Input records:
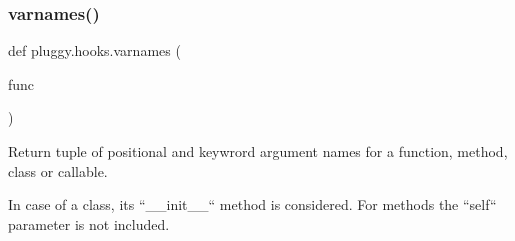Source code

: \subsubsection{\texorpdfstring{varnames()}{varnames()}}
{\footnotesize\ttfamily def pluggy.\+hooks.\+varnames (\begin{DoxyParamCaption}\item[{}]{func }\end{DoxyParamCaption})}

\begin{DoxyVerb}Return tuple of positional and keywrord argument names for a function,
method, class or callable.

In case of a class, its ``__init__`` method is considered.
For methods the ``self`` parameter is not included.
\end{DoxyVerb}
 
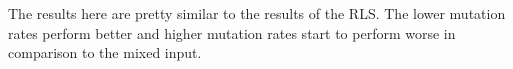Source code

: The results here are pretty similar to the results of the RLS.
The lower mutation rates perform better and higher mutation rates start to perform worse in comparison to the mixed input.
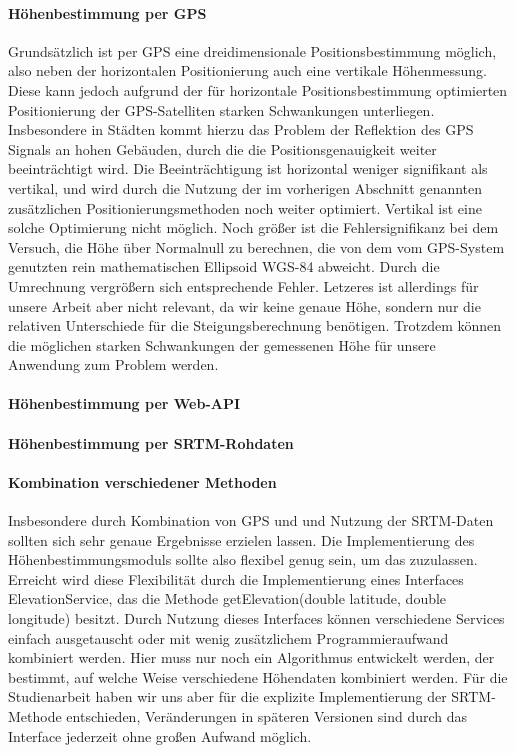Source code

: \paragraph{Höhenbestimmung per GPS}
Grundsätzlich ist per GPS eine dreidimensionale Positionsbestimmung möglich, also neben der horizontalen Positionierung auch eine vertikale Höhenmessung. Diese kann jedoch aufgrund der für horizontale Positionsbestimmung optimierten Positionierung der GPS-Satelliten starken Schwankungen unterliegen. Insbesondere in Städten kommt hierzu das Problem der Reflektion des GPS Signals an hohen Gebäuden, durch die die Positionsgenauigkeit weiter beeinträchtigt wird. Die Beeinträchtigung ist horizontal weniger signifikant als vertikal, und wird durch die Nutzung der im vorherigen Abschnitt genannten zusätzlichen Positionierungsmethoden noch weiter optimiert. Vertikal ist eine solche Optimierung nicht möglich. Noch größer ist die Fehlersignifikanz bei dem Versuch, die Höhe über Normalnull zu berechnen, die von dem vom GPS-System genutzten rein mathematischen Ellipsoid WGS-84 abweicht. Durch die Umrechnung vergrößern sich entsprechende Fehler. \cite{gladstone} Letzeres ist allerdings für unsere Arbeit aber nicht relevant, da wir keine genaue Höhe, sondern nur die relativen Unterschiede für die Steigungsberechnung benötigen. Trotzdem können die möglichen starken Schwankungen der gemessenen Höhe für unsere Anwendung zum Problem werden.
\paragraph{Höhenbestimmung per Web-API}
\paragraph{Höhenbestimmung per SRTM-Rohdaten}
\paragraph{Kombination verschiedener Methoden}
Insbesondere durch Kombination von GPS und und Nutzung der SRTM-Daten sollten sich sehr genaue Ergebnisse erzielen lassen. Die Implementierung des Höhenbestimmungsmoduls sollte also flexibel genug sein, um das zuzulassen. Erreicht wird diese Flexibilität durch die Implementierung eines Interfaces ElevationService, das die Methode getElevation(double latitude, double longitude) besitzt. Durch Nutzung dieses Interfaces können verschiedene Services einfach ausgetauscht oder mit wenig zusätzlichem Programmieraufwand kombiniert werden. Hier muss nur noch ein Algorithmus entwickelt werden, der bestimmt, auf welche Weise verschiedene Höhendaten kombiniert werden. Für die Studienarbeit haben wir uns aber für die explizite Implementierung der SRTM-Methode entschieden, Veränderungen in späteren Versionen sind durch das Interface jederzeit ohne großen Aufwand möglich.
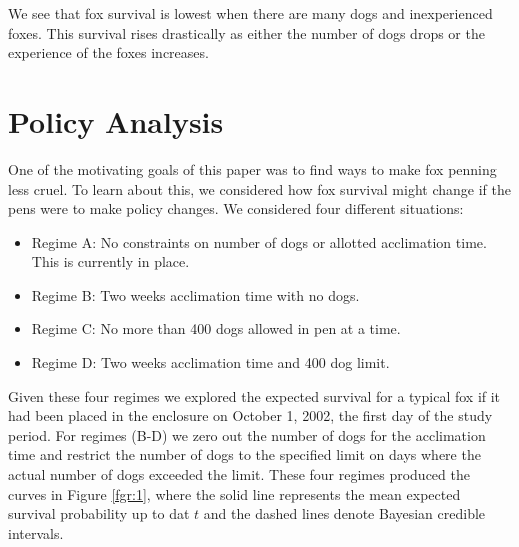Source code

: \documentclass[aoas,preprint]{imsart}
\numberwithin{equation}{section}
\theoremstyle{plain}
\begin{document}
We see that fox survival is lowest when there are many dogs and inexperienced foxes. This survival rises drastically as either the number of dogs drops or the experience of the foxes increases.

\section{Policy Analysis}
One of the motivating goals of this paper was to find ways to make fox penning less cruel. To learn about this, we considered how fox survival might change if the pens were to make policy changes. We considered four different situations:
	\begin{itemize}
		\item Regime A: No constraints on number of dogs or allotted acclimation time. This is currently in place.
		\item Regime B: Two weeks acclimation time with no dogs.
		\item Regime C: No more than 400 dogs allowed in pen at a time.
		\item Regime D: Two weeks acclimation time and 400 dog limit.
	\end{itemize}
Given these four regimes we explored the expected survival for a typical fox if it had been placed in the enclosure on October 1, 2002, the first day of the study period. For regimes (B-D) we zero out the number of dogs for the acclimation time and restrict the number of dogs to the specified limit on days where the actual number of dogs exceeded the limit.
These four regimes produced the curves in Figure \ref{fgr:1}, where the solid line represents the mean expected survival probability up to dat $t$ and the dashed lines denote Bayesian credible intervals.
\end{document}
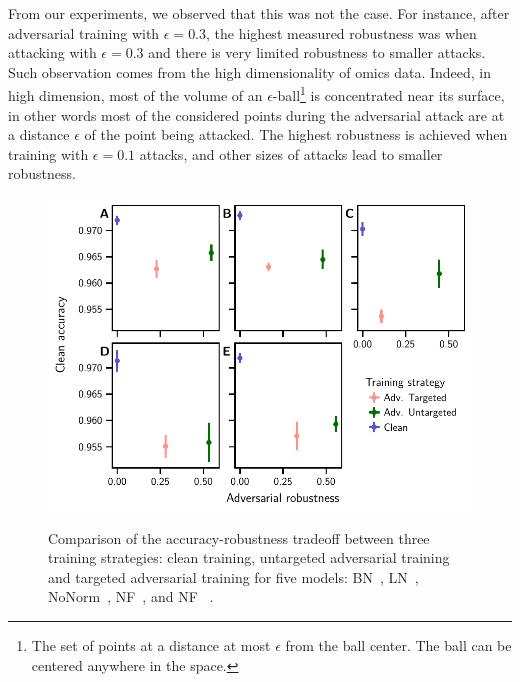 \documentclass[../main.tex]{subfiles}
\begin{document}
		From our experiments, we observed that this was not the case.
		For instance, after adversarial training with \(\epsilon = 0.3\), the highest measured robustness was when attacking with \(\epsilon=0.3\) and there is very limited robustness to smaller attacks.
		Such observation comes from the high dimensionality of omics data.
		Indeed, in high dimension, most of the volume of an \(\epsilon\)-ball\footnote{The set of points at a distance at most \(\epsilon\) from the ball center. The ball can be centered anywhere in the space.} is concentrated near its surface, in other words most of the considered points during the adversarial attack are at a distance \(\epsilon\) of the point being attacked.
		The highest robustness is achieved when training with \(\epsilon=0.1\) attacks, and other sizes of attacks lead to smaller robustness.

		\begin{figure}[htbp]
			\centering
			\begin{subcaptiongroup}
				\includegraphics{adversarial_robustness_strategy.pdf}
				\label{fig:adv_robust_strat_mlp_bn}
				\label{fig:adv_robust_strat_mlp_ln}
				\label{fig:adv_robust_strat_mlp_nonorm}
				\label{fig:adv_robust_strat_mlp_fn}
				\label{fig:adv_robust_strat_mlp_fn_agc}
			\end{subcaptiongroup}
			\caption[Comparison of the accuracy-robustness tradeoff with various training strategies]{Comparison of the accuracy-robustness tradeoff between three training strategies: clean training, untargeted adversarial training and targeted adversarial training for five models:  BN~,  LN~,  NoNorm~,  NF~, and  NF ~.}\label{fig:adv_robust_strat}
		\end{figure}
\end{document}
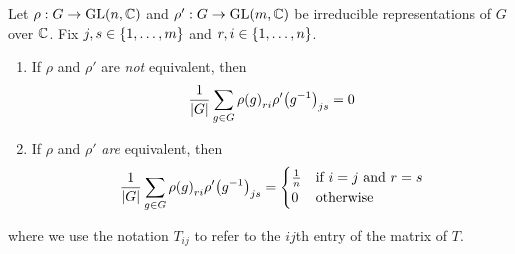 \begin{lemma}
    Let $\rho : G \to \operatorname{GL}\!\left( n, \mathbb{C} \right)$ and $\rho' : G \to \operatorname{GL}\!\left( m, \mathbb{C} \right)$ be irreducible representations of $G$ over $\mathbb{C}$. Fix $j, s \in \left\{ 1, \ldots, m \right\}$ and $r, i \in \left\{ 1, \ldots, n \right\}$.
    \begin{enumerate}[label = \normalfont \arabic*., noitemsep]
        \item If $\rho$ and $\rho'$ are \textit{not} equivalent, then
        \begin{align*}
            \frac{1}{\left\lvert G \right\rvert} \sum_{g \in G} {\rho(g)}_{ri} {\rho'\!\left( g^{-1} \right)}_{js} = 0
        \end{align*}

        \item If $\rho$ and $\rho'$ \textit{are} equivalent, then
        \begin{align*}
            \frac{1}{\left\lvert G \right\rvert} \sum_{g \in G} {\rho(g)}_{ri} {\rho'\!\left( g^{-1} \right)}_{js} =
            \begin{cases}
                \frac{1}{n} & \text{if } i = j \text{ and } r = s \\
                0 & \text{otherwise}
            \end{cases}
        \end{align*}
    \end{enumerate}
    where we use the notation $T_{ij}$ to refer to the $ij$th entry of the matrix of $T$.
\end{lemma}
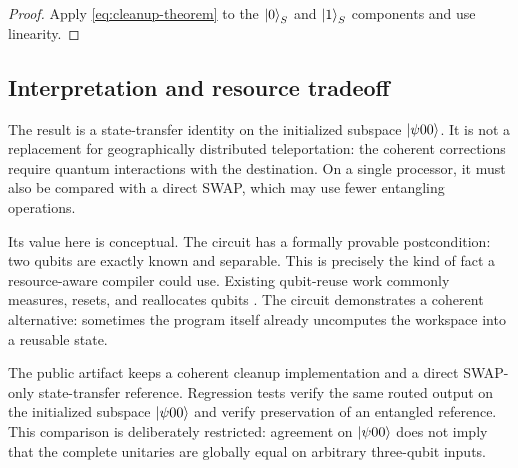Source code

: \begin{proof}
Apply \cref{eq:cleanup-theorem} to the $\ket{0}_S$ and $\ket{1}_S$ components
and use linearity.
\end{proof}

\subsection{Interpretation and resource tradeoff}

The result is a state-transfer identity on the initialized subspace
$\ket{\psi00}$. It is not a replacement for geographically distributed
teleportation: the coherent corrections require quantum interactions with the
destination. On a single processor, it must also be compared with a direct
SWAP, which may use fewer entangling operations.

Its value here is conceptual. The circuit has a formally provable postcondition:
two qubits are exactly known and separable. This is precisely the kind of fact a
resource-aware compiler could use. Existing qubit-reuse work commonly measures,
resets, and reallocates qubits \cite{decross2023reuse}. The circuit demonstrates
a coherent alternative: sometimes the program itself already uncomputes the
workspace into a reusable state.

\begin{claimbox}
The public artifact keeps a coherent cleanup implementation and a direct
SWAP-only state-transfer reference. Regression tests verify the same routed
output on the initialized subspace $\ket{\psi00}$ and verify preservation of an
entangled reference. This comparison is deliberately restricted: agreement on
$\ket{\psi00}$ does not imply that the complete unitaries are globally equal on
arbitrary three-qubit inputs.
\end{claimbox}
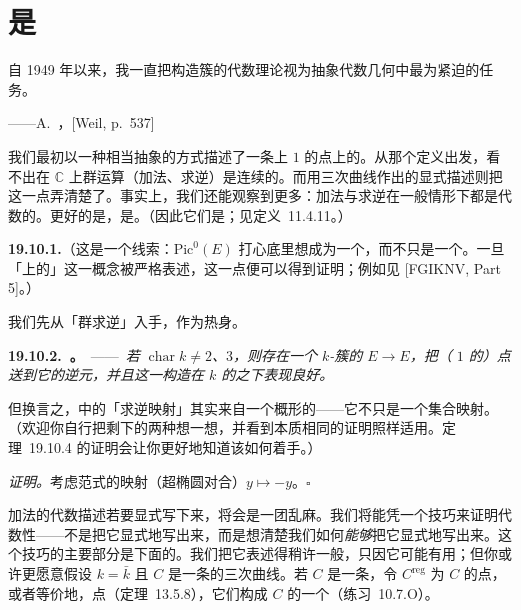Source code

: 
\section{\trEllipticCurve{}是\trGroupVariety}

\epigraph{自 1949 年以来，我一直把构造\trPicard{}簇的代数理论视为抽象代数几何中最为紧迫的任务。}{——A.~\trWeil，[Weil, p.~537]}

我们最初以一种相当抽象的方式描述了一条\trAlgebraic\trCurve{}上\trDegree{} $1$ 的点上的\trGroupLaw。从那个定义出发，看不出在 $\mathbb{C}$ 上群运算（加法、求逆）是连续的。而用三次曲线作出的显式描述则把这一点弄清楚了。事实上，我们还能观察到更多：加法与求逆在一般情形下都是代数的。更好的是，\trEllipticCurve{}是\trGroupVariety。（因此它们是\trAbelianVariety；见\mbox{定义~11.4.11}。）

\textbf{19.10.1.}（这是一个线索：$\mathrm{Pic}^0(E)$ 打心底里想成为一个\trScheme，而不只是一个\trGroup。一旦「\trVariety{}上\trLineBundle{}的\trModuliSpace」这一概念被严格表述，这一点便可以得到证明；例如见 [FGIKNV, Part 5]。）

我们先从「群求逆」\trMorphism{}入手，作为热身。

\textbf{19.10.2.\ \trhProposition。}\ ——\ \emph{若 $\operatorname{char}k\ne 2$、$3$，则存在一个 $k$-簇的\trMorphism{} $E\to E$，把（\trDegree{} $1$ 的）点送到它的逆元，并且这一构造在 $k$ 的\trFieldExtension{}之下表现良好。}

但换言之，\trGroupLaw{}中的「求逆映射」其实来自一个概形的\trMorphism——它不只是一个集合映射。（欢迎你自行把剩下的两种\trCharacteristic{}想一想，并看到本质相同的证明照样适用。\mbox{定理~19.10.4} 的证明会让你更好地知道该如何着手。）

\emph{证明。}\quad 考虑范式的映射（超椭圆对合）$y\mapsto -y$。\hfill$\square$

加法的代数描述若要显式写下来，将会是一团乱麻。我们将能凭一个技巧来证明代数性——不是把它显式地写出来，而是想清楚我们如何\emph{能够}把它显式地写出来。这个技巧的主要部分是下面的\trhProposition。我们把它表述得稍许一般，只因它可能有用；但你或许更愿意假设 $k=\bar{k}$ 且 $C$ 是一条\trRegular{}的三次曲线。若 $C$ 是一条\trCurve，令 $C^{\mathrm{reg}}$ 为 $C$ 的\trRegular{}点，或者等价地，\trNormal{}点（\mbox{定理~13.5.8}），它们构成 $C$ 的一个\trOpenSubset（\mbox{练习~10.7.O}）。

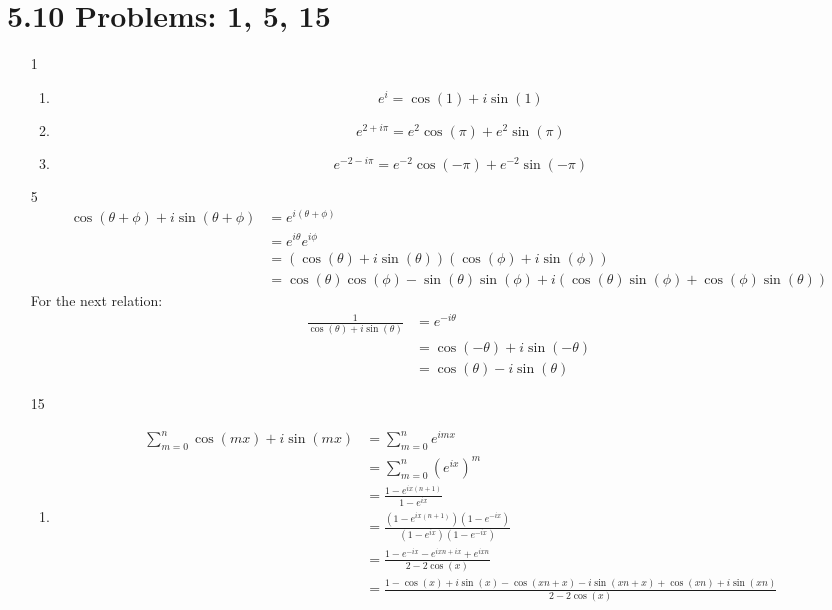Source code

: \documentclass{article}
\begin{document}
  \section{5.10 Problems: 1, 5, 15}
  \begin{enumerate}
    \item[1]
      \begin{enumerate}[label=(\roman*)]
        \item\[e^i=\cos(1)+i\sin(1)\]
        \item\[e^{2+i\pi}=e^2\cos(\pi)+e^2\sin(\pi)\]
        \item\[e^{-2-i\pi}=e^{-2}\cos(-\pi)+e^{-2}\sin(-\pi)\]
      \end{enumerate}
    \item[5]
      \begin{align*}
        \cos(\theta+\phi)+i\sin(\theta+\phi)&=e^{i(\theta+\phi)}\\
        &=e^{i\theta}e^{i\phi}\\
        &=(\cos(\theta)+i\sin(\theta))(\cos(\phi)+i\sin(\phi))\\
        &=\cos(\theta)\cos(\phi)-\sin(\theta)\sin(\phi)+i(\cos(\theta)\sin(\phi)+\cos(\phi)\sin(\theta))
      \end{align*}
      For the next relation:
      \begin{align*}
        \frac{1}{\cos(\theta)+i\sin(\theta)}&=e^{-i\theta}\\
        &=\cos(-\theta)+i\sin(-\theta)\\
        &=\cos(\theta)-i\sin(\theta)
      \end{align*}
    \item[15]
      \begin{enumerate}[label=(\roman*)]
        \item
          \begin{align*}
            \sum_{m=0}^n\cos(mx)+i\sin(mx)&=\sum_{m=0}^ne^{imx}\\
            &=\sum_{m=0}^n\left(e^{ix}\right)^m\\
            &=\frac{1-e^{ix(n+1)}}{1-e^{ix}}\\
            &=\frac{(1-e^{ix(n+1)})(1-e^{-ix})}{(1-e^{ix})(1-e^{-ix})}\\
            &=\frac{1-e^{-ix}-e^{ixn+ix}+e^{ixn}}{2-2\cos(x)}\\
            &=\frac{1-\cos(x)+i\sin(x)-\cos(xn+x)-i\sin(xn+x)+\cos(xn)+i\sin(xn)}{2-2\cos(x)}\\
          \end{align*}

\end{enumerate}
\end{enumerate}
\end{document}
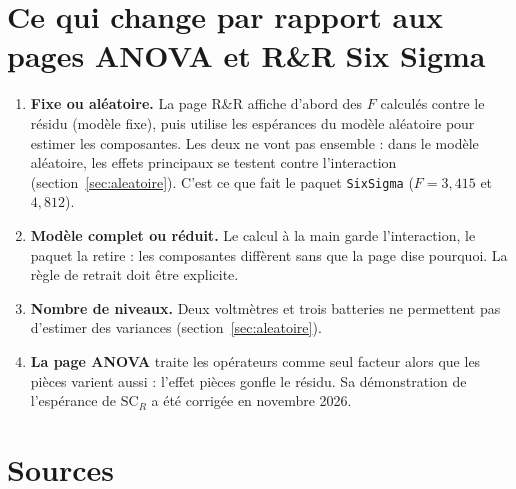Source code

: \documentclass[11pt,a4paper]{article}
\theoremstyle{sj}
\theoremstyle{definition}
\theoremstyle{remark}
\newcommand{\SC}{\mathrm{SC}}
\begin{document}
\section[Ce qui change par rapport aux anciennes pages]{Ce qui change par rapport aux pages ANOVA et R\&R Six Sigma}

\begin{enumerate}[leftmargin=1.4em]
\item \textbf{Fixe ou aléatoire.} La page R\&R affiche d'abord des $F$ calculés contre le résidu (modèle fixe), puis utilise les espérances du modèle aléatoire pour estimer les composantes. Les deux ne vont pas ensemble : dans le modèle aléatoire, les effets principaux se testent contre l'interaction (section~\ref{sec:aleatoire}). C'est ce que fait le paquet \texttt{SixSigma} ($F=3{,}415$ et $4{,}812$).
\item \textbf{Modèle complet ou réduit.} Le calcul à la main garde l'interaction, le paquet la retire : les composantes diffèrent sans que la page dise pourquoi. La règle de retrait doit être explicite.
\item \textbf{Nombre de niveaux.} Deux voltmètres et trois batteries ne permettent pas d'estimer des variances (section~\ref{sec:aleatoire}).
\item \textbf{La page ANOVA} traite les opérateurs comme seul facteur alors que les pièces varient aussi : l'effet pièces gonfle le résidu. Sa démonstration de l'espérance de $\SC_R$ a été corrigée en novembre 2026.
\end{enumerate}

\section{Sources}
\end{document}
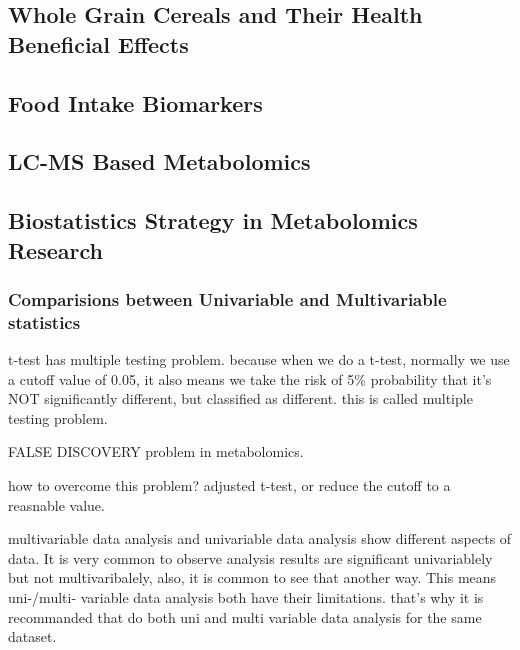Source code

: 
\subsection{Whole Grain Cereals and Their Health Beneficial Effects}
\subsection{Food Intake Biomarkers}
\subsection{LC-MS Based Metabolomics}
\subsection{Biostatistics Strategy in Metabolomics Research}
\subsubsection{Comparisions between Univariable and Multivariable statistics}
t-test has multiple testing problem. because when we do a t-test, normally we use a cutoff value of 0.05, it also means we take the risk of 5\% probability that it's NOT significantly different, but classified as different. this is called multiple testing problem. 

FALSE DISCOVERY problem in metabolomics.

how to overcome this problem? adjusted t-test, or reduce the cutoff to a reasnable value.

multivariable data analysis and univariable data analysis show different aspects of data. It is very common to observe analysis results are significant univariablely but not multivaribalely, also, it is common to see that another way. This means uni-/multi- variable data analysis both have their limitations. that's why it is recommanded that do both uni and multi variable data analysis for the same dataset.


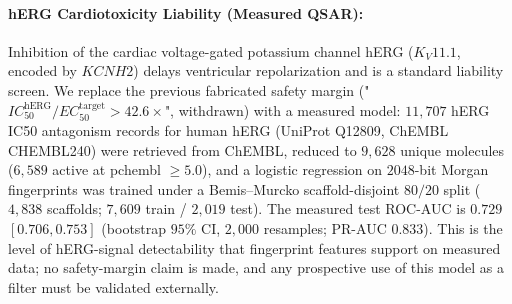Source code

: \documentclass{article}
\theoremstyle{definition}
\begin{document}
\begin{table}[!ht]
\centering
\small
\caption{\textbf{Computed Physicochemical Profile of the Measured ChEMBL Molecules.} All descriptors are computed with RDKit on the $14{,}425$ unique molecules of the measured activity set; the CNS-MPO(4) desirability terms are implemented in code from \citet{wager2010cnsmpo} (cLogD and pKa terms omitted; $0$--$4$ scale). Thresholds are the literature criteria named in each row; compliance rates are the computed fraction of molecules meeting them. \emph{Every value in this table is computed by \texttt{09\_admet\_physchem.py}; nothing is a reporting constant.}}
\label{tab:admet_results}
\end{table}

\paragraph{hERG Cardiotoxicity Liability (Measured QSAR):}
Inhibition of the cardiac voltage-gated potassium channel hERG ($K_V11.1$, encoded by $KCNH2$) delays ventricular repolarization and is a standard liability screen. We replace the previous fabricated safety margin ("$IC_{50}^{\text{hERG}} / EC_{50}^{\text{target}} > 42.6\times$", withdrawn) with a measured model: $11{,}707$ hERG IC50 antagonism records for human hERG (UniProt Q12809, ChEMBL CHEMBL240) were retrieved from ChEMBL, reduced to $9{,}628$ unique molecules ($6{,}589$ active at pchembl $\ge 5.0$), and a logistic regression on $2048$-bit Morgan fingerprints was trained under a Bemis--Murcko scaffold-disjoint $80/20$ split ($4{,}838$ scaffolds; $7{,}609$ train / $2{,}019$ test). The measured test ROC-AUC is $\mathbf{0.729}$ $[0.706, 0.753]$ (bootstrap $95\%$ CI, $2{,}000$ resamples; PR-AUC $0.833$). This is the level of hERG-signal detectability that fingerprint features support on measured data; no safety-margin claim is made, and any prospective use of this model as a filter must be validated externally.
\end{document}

Work instruction:
If a line in the records includes the string "SRTM", copy it.

Task answer:
\paragraph{Höhenbestimmung per SRTM-Rohdaten}
Insbesondere durch Kombination von GPS und und Nutzung der SRTM-Daten sollten sich sehr genaue Ergebnisse erzielen lassen. Die Implementierung des Höhenbestimmungsmoduls sollte also flexibel genug sein, um das zuzulassen. Erreicht wird diese Flexibilität durch die Implementierung eines Interfaces ElevationService, das die Methode getElevation(double latitude, double longitude) besitzt. Durch Nutzung dieses Interfaces können verschiedene Services einfach ausgetauscht oder mit wenig zusätzlichem Programmieraufwand kombiniert werden. Hier muss nur noch ein Algorithmus entwickelt werden, der bestimmt, auf welche Weise verschiedene Höhendaten kombiniert werden. Für die Studienarbeit haben wir uns aber für die explizite Implementierung der SRTM-Methode entschieden, Veränderungen in späteren Versionen sind durch das Interface jederzeit ohne großen Aufwand möglich.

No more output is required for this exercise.